M. Charles Cova a souligné que les militaires en permission restent susceptibles d'être rappelés pour les besoins du service, ce qui atteste la permanence du lien hiérarchique.

M. Bernard Lefevre, Président du Syndicat professionnel des anciens médecins des armées (SAMA), a précisé que l'organisation professionnelle qu'il représentait s'associait pleinement aux réflexions des autres associations d'anciens militaires. Evoquant les difficultés de reconversion des anciens médecins des armées, il s'est déclaré particulièrement attentif au maintien du niveau des pensions de retraite. Il s'est également inquiété de la situation des médecins des armées qui, quittant le service actif après avoir acquis une pension de retraite partielle, se trouvent dans la nécessité d'entreprendre une deuxième carrière dans des conditions de reconversion difficiles.

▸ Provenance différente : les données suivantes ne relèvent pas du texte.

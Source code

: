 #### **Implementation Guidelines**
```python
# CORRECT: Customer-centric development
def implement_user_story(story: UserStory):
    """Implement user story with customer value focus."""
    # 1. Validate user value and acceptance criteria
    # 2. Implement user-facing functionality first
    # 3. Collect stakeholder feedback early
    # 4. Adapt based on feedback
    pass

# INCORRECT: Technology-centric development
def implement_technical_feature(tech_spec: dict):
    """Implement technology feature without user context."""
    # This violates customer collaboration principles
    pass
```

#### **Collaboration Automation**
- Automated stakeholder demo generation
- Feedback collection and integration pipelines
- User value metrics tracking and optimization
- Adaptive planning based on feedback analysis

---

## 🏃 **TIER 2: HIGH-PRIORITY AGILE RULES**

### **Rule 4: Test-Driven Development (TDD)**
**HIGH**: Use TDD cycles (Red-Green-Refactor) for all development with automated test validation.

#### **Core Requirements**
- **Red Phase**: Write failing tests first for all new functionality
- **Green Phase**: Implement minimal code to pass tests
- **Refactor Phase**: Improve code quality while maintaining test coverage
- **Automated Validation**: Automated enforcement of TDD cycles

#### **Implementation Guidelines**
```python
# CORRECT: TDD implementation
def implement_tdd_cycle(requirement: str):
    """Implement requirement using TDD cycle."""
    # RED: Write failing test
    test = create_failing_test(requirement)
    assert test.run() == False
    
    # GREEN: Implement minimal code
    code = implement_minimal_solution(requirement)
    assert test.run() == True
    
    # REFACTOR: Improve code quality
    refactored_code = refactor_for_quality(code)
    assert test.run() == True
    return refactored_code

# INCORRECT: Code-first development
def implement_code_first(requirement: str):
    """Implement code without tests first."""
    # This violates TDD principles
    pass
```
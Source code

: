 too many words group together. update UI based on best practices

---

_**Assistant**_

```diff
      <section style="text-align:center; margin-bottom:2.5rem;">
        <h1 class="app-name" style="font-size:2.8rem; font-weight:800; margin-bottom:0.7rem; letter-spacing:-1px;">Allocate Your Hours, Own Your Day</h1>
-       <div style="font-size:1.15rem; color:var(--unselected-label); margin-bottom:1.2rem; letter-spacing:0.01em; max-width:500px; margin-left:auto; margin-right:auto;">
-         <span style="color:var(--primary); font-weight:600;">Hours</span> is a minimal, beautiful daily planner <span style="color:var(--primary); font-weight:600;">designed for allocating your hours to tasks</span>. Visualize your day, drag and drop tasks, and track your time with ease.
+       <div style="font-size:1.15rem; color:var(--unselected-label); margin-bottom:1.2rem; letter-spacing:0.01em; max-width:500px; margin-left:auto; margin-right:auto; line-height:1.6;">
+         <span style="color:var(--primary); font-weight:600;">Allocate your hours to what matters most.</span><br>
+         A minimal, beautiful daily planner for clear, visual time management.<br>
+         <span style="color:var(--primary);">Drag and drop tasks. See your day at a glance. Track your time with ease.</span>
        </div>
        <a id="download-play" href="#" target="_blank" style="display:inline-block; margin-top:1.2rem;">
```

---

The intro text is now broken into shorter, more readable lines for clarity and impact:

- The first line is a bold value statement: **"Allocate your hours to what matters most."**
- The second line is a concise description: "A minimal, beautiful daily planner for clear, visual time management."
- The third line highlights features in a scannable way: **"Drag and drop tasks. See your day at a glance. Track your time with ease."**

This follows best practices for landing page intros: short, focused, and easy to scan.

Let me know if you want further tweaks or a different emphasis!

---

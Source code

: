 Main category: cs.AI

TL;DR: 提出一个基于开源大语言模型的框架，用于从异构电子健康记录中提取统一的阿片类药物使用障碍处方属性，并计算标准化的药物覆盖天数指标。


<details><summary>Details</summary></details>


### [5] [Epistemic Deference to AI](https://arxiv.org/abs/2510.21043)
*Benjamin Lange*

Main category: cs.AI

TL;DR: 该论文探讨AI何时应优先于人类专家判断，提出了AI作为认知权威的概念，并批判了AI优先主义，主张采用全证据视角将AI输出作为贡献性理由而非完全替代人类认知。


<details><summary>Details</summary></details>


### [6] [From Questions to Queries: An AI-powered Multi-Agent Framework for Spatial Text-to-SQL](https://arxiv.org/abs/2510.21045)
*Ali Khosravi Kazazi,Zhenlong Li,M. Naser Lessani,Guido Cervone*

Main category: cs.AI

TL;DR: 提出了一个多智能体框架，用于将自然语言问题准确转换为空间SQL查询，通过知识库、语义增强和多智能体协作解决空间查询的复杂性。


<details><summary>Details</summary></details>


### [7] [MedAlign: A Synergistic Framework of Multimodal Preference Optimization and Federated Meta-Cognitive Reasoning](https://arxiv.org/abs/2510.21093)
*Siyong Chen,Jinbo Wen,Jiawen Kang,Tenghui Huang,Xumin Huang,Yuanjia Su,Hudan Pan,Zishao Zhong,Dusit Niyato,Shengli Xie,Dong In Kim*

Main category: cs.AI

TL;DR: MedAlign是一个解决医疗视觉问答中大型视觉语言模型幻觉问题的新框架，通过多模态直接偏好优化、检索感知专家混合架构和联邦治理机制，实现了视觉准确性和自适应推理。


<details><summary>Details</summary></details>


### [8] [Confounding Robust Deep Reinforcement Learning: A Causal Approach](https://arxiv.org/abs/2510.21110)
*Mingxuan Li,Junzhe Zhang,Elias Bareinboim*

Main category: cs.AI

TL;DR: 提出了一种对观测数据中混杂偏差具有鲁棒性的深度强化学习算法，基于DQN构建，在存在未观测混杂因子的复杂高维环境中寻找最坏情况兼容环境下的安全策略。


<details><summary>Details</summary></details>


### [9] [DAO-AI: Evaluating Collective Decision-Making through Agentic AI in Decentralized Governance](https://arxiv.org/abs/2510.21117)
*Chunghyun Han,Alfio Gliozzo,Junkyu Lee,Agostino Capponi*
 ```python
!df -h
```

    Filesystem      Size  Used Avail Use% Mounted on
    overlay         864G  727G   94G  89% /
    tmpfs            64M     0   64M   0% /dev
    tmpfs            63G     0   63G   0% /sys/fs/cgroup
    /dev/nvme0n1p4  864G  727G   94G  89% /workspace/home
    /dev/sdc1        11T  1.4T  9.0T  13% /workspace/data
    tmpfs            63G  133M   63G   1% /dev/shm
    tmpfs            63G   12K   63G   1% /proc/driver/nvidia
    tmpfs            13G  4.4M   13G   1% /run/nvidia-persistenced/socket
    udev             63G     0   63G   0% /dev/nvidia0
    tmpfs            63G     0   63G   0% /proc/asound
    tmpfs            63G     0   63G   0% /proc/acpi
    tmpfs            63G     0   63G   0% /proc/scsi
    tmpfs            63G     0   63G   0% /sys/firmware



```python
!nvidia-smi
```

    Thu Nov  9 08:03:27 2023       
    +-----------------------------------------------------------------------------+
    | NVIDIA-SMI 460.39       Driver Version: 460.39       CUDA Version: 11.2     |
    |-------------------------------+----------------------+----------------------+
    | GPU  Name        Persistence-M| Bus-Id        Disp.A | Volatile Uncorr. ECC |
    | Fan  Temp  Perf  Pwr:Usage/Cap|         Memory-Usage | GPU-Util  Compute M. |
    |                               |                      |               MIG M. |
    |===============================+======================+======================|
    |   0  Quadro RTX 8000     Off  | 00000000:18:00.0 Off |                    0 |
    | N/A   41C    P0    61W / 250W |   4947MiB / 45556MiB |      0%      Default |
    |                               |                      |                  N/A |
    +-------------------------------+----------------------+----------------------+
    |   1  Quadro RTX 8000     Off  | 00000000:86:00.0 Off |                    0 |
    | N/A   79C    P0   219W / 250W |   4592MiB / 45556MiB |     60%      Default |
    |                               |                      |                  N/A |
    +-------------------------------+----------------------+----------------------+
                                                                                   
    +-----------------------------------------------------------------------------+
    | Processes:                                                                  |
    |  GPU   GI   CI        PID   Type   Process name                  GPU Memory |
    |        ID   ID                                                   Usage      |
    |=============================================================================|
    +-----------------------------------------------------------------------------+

Il a souligné à cet égard que les anciens médecins des armées qui choisissent le salariat restent menacés d'une possible application des dispositions de l'ordonnance du 30 mars 1982 modifiée créant une contribution de solidarité et pénalisant ainsi ceux qui entreprennent une deuxième carrière. Ces dispositions, dont l'application est repoussée d'année en année, ne sont en effet toujours pas abrogées de manière claire et définitive. M. Bernard Lefevre a ajouté que les anciens médecins des armées rejoignant le secteur libéral rencontrent eux aussi d'importantes difficultés, les errances dans le recrutement des futurs médecins, l'analyse exclusivement comptable des problèmes de santé, la mise en place pour des raisons économiques de médecins référents gênant considérablement leur installation forcément tardive, alors même qu'ils ne peuvent bénéficier, vu leur âge, des taux préférentiels pour les crédits nécessaires.

Estimant que ces problèmes n'étaient pas minimes à l'heure où la professionnalisation créait des difficultés nouvelles de recrutement et de réinsertion, il a jugé probable que les carrières se feraient de plus en plus à l'avenir au sein des unités et moins dans les hôpitaux, les armées faisant appel plus à des généralistes qu'à des spécialistes, plus à des médecins jeunes qu'à des médecins très expérimentés. Il a à ce propos précisé que le SAMA avait élaboré, en complément des documents plus généraux proposés par le ministère, un guide à la reconversion pour les médecins quittant le service actif, et regretté que cette initiative nécessaire et coûteuse n'ait reçu aucun soutien matériel, soulignant que le service ainsi offert, s'il n'est pas aidé, devra être facturé.

Abordant la question de l'expression des militaires en activité, il a tenu à remercier MM. Charles Cova et Bernard Grasset pour la qualité de leur rapport d'information sur les espoirs et inquiétudes des personnels des armées. Insistant sur le caractère constitutionnel du droit syndical et soulignant qu'il devait être mis au rang des droits de l'homme, il s'est interrogé sur les raisons qui amenaient à refuser aux militaires français l'exercice de droits reconnus à leurs homologues allemands, néerlandais et suédois. Il s'est alors prononcé en faveur de la reconnaissance d'un syndicalisme purement professionnel, se cantonnant à la défense des droits matériels légitimes des personnels militaires et de leurs droits individuels, dans un cadre bien défini et respecté par tous, sans droit de grève ni de perturbation du service.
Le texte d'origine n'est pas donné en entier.